(Stored items from a collection)
---------------

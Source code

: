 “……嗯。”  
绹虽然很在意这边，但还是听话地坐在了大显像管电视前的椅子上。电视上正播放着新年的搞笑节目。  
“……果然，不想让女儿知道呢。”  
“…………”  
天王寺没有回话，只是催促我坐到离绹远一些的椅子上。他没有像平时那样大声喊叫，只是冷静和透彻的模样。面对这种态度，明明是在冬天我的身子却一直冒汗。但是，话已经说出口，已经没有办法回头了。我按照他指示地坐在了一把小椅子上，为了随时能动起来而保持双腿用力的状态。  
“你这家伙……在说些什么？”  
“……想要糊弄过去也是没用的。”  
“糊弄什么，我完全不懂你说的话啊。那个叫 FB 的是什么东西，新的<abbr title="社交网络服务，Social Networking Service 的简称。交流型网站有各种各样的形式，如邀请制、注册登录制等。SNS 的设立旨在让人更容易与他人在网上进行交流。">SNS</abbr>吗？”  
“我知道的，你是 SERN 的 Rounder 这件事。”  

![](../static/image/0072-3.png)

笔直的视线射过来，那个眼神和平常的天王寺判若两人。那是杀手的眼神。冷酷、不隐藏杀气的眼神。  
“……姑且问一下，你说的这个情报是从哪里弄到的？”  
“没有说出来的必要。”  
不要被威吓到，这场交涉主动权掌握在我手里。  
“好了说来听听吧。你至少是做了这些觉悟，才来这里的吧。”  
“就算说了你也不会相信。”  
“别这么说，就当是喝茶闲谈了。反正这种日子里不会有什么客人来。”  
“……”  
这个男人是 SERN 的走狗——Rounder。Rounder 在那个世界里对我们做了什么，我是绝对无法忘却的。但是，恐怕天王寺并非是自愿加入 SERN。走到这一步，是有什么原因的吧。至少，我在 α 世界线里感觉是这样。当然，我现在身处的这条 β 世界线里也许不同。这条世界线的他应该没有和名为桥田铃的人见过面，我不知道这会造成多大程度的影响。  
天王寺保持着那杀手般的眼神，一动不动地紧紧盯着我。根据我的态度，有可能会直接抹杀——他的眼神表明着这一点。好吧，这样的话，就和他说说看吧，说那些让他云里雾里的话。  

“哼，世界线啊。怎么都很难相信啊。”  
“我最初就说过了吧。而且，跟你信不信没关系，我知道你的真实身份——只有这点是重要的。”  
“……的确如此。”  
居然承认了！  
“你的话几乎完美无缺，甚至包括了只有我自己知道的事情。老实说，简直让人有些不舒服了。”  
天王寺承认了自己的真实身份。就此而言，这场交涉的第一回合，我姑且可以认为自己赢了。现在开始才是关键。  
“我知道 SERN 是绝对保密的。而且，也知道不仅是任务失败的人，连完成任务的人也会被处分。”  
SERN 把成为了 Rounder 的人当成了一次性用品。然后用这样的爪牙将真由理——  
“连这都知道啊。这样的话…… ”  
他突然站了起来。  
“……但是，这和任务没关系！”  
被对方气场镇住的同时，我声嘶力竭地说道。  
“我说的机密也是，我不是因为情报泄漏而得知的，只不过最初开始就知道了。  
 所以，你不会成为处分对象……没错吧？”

---------------

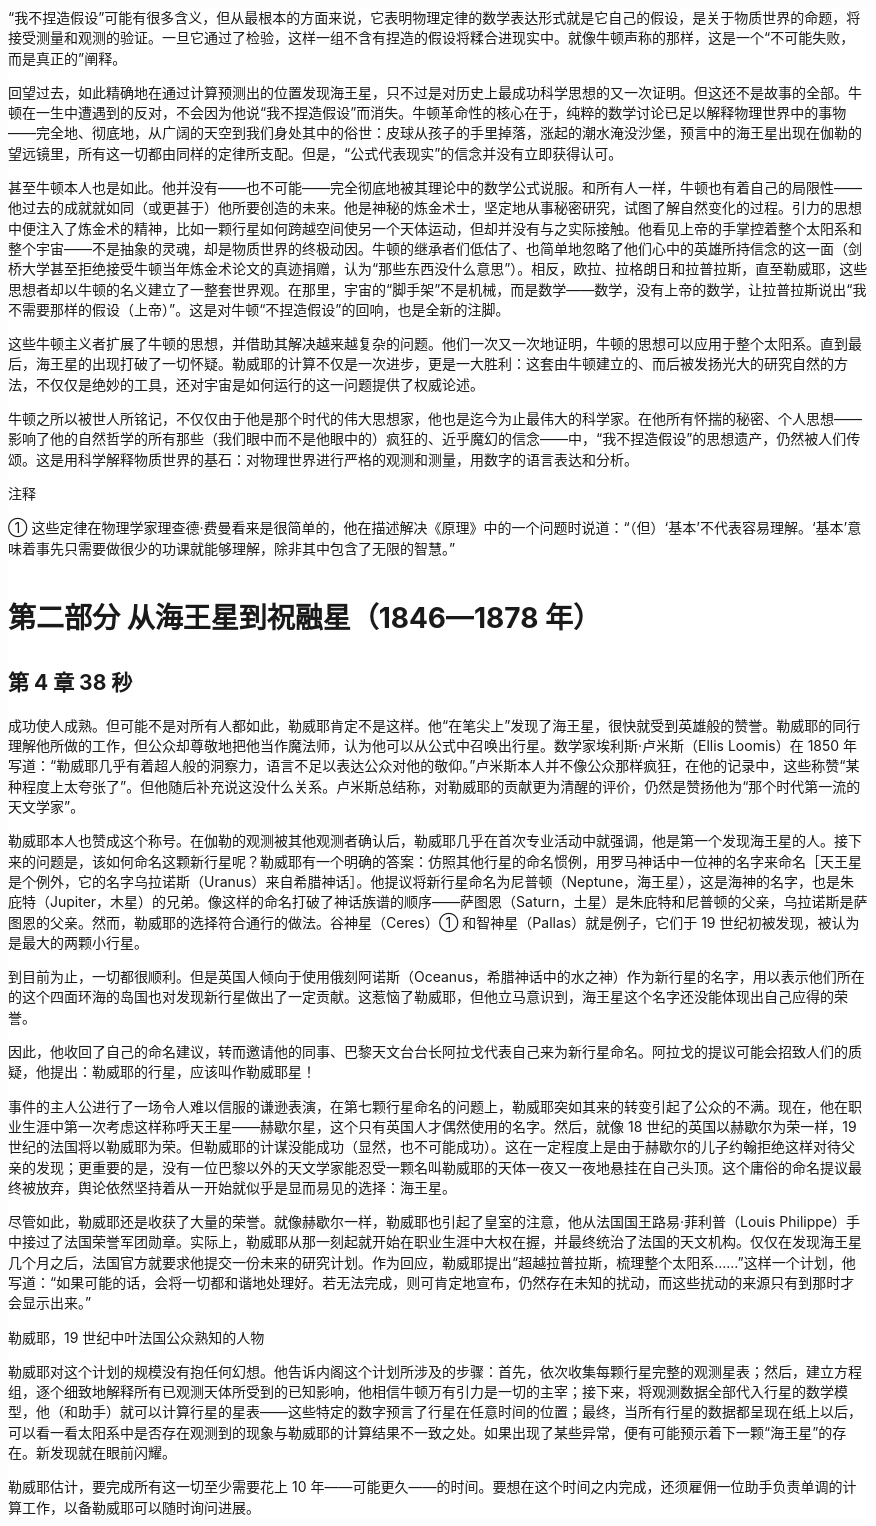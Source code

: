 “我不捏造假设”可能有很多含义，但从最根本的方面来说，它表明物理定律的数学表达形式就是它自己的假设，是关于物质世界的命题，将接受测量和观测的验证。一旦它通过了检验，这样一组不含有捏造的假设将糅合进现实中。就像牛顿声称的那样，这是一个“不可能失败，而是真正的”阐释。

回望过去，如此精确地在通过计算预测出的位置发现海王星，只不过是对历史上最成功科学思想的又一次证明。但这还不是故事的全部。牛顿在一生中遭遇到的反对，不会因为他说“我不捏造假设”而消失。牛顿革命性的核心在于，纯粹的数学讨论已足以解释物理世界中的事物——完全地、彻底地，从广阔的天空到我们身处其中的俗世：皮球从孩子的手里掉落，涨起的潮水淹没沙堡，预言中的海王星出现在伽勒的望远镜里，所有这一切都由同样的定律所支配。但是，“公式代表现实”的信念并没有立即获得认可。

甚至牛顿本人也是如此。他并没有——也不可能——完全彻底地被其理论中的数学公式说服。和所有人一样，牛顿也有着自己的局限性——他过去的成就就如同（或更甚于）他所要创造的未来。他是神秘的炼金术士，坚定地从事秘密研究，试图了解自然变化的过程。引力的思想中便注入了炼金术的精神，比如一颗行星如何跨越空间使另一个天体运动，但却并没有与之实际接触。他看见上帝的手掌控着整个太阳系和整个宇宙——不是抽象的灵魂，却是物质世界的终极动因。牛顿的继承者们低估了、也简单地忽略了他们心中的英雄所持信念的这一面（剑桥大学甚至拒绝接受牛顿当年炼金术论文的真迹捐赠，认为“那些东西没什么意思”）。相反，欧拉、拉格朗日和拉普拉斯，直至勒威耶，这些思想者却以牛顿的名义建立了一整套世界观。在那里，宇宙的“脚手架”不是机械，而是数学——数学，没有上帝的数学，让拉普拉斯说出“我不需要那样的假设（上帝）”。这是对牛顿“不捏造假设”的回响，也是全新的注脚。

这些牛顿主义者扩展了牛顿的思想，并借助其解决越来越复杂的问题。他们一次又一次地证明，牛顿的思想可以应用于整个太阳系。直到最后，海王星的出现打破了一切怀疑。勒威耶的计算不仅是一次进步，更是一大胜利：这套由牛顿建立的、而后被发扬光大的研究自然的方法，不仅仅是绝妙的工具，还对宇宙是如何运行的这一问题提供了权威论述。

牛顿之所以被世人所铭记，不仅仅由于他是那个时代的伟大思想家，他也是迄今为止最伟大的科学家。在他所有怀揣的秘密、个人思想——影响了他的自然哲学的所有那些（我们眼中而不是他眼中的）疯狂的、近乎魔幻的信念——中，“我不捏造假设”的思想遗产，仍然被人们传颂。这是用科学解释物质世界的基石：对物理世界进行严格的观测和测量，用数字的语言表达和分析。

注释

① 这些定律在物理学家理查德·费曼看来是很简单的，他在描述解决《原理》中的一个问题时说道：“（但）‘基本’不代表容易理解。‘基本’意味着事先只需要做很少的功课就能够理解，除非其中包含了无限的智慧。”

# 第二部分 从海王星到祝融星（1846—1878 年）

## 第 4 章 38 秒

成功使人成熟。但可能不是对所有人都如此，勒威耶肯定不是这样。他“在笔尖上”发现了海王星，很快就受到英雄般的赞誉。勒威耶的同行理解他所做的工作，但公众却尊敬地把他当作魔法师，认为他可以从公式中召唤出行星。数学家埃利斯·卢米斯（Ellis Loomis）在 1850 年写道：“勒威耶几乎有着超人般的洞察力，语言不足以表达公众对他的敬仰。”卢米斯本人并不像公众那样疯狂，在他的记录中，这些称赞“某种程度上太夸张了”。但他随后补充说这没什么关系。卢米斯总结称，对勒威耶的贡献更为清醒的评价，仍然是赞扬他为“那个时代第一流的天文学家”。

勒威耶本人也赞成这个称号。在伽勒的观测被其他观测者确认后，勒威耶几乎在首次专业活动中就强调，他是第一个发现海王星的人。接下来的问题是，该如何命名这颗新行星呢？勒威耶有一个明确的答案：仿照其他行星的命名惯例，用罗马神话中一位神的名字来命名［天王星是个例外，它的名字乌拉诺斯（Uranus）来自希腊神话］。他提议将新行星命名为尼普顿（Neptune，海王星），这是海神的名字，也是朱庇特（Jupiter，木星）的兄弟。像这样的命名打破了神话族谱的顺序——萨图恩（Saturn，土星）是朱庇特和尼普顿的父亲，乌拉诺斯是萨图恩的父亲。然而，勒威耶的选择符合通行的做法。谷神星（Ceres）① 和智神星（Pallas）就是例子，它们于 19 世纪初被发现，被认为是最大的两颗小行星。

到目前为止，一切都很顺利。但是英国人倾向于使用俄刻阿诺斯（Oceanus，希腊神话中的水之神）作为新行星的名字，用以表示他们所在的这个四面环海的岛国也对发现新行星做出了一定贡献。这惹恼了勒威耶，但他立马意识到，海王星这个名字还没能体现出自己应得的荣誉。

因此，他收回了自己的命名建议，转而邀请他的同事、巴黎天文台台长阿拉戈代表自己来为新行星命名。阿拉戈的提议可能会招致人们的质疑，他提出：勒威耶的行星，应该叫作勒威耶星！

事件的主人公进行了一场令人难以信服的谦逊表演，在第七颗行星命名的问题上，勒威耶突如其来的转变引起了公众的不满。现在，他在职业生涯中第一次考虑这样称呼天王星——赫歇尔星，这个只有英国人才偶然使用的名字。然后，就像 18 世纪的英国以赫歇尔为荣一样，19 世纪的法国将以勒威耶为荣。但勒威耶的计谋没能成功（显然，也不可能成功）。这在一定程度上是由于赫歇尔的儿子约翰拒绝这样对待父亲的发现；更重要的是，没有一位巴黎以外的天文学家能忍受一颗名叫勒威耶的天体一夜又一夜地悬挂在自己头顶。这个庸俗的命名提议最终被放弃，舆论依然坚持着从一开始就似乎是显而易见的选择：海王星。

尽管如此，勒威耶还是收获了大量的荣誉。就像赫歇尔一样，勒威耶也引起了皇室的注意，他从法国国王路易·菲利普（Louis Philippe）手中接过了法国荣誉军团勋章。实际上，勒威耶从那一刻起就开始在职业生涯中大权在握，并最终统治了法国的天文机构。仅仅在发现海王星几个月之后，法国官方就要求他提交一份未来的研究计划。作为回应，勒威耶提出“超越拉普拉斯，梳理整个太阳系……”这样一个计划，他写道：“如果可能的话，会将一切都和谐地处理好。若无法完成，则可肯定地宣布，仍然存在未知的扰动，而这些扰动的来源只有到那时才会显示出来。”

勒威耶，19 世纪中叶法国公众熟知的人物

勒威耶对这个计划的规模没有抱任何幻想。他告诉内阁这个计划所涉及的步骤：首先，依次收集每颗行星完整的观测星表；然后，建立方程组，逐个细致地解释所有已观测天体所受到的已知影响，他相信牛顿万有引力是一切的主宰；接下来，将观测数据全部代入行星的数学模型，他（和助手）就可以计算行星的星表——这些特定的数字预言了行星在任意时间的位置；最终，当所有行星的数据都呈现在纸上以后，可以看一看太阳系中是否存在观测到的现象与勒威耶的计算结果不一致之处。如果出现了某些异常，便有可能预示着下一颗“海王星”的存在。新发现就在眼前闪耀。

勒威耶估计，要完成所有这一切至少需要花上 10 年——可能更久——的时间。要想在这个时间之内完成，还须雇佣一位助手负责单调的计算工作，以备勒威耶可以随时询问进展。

---------------

Collect each line of the entries that has the word "这样的话", copying it in full.

天王寺保持着那杀手般的眼神，一动不动地紧紧盯着我。根据我的态度，有可能会直接抹杀——他的眼神表明着这一点。好吧，这样的话，就和他说说看吧，说那些让他云里雾里的话。  
“连这都知道啊。这样的话…… ”  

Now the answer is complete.